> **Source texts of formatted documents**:
---

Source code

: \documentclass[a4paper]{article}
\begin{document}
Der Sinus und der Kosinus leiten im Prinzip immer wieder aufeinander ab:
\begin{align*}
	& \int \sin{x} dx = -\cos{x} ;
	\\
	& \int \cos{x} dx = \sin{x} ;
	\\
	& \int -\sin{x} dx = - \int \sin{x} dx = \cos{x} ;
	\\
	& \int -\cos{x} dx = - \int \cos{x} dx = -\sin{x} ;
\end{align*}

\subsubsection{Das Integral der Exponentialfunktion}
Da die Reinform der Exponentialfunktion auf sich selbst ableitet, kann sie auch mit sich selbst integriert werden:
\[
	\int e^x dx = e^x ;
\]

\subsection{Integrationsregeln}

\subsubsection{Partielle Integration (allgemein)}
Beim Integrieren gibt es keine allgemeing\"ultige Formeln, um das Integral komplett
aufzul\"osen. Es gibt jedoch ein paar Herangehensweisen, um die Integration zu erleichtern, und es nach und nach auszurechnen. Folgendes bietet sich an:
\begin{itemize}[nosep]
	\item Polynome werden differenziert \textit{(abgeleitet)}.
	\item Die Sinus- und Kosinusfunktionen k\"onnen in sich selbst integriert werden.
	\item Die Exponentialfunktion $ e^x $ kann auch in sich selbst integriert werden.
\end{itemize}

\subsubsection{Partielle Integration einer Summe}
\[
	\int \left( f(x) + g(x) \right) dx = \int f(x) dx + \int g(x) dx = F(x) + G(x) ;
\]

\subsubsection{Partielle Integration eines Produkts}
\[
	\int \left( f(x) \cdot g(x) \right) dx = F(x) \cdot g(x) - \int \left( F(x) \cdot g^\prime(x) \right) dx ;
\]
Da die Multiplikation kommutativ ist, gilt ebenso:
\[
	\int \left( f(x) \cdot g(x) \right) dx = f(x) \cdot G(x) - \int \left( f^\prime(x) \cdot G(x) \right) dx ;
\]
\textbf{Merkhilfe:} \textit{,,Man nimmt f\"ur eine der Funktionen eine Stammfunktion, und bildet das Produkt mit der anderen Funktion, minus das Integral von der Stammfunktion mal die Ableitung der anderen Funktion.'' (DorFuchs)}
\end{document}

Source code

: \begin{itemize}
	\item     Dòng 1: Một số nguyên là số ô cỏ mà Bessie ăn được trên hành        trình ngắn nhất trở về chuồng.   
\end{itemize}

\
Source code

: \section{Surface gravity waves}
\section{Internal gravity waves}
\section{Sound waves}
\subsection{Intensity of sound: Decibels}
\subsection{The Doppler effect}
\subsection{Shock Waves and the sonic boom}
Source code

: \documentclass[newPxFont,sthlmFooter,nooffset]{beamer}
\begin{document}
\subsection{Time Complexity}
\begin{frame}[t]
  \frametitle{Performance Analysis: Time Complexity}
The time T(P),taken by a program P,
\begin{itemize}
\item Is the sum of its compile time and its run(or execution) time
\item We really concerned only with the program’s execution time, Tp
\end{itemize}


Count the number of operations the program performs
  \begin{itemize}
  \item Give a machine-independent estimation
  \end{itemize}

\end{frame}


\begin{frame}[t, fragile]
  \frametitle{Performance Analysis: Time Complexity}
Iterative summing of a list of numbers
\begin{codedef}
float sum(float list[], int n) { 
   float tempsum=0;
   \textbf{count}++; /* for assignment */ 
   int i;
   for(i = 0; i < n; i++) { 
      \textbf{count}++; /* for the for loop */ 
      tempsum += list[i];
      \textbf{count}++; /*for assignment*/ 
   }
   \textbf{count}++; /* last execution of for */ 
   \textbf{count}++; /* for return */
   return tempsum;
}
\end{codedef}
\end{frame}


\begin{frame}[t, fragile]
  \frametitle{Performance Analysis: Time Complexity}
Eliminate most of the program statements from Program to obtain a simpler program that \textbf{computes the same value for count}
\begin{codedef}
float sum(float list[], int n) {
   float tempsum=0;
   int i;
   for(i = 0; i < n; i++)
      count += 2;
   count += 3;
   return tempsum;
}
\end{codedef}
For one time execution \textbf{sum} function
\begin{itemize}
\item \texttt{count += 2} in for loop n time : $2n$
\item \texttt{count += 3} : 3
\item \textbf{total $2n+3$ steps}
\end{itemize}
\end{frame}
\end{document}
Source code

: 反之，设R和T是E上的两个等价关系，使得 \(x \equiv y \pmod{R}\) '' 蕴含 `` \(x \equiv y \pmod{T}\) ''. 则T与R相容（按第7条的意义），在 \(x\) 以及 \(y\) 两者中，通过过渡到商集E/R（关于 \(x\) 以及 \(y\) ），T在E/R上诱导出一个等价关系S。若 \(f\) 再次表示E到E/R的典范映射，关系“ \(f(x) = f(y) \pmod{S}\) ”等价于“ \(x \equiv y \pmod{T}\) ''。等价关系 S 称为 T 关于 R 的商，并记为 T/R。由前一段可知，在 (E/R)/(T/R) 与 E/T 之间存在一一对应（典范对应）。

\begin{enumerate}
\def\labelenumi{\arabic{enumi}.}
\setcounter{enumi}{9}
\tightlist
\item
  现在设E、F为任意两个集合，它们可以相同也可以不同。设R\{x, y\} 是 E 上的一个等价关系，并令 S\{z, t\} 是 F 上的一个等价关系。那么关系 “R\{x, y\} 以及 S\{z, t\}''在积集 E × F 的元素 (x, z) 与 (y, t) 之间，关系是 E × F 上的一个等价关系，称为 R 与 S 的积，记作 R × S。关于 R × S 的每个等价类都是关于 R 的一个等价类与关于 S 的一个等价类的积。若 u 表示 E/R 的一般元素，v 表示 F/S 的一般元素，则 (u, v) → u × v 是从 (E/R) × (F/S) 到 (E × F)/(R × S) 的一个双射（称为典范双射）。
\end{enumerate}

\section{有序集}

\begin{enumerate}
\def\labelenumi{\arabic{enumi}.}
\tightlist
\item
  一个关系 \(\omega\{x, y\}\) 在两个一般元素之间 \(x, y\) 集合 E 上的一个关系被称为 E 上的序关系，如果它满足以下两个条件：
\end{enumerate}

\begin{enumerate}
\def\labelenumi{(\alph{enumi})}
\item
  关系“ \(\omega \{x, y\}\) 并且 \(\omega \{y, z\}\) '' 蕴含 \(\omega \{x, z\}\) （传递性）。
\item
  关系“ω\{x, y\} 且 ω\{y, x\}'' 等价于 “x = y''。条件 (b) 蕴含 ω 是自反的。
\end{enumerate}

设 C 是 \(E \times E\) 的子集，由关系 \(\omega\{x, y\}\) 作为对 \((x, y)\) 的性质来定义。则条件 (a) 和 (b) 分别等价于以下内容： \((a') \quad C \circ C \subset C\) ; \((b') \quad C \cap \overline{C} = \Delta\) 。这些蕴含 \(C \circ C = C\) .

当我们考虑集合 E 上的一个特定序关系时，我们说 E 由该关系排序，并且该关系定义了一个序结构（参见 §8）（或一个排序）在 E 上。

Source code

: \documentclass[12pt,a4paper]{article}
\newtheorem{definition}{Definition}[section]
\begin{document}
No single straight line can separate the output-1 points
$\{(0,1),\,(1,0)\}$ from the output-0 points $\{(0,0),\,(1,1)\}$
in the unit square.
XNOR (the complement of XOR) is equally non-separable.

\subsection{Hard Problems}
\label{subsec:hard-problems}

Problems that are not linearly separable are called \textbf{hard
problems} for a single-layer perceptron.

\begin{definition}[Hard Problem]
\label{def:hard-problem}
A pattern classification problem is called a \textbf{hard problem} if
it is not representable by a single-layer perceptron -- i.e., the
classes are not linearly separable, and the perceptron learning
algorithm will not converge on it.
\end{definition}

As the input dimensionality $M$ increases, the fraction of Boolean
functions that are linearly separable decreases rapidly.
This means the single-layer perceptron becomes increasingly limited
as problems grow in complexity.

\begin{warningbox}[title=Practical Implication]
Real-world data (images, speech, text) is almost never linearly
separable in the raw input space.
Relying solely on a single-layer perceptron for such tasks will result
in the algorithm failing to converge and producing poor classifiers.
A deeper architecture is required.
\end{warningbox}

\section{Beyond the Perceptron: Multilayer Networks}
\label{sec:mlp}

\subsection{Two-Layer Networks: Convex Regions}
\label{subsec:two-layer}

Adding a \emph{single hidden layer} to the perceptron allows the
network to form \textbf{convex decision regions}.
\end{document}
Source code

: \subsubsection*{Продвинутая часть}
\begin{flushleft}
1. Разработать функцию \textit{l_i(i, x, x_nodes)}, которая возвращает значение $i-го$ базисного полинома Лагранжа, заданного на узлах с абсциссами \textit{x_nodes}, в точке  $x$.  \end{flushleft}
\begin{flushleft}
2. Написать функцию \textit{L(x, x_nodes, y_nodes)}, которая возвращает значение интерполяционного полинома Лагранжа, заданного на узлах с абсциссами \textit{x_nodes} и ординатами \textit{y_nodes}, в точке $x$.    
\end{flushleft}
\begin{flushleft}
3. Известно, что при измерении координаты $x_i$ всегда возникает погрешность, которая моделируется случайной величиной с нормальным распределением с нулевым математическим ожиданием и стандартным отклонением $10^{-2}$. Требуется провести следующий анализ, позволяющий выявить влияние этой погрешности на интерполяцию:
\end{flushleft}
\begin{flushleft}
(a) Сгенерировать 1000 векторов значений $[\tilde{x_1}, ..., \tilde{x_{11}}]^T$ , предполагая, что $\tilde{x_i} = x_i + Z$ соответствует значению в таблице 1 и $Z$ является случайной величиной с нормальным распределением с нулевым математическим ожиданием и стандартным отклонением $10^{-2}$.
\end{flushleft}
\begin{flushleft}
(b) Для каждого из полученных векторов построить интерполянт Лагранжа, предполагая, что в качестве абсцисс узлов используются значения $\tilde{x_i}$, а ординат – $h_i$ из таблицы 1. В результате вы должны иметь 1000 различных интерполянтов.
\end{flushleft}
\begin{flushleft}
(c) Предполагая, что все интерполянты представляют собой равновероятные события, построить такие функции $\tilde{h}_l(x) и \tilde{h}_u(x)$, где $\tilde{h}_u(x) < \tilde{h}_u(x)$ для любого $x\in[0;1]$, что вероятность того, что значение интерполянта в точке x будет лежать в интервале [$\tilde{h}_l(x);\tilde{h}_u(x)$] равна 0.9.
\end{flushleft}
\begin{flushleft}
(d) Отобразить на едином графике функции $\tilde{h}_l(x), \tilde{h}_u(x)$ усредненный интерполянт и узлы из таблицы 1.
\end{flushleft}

---

> **WORK INSTRUCTIONS**: For each line of the data that has the word "стандартным", report that line.

> **TASK RESULT**:
3. Известно, что при измерении координаты $x_i$ всегда возникает погрешность, которая моделируется случайной величиной с нормальным распределением с нулевым математическим ожиданием и стандартным отклонением $10^{-2}$. Требуется провести следующий анализ, позволяющий выявить влияние этой погрешности на интерполяцию:
(a) Сгенерировать 1000 векторов значений $[\tilde{x_1}, ..., \tilde{x_{11}}]^T$ , предполагая, что $\tilde{x_i} = x_i + Z$ соответствует значению в таблице 1 и $Z$ является случайной величиной с нормальным распределением с нулевым математическим ожиданием и стандартным отклонением $10^{-2}$.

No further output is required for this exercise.